▸ What the task requires
What lines of the data below include the word "when"? Report them by copying each.

Plain-text document sources:
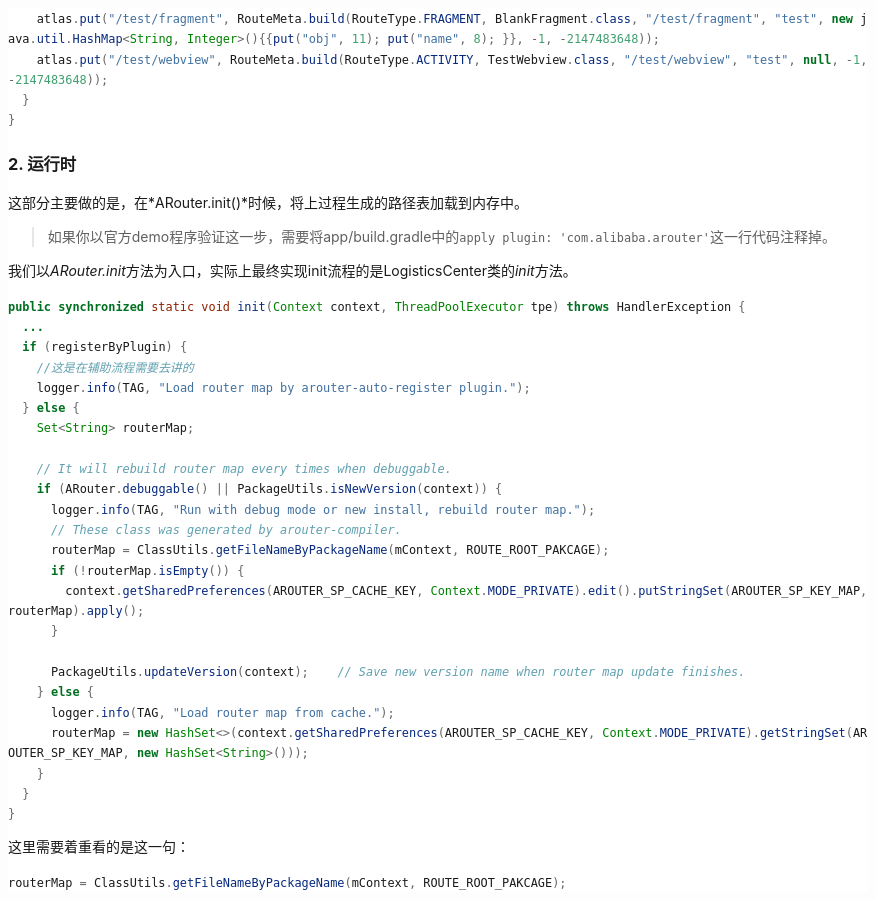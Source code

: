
 ```java
    atlas.put("/test/fragment", RouteMeta.build(RouteType.FRAGMENT, BlankFragment.class, "/test/fragment", "test", new java.util.HashMap<String, Integer>(){{put("obj", 11); put("name", 8); }}, -1, -2147483648));
    atlas.put("/test/webview", RouteMeta.build(RouteType.ACTIVITY, TestWebview.class, "/test/webview", "test", null, -1, -2147483648));
  }
}
```



### 2. 运行时

这部分主要做的是，在*ARouter.init()*时候，将上过程生成的路径表加载到内存中。

> 如果你以官方demo程序验证这一步，需要将app/build.gradle中的`apply plugin: 'com.alibaba.arouter'`这一行代码注释掉。

我们以*ARouter.init*方法为入口，实际上最终实现init流程的是LogisticsCenter类的*init*方法。

```java
public synchronized static void init(Context context, ThreadPoolExecutor tpe) throws HandlerException {
  ...
  if (registerByPlugin) {
    //这是在辅助流程需要去讲的
  	logger.info(TAG, "Load router map by arouter-auto-register plugin.");
  } else {
    Set<String> routerMap;

    // It will rebuild router map every times when debuggable.
    if (ARouter.debuggable() || PackageUtils.isNewVersion(context)) {
      logger.info(TAG, "Run with debug mode or new install, rebuild router map.");
      // These class was generated by arouter-compiler.
      routerMap = ClassUtils.getFileNameByPackageName(mContext, ROUTE_ROOT_PAKCAGE);
      if (!routerMap.isEmpty()) {
        context.getSharedPreferences(AROUTER_SP_CACHE_KEY, Context.MODE_PRIVATE).edit().putStringSet(AROUTER_SP_KEY_MAP, routerMap).apply();
      }

      PackageUtils.updateVersion(context);    // Save new version name when router map update finishes.
    } else {
      logger.info(TAG, "Load router map from cache.");
      routerMap = new HashSet<>(context.getSharedPreferences(AROUTER_SP_CACHE_KEY, Context.MODE_PRIVATE).getStringSet(AROUTER_SP_KEY_MAP, new HashSet<String>()));
    }
  }
}
```

这里需要着重看的是这一句：

```java
routerMap = ClassUtils.getFileNameByPackageName(mContext, ROUTE_ROOT_PAKCAGE);
```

▸ Solution to the exercise
    // It will rebuild router map every times when debuggable.
      PackageUtils.updateVersion(context);    // Save new version name when router map update finishes.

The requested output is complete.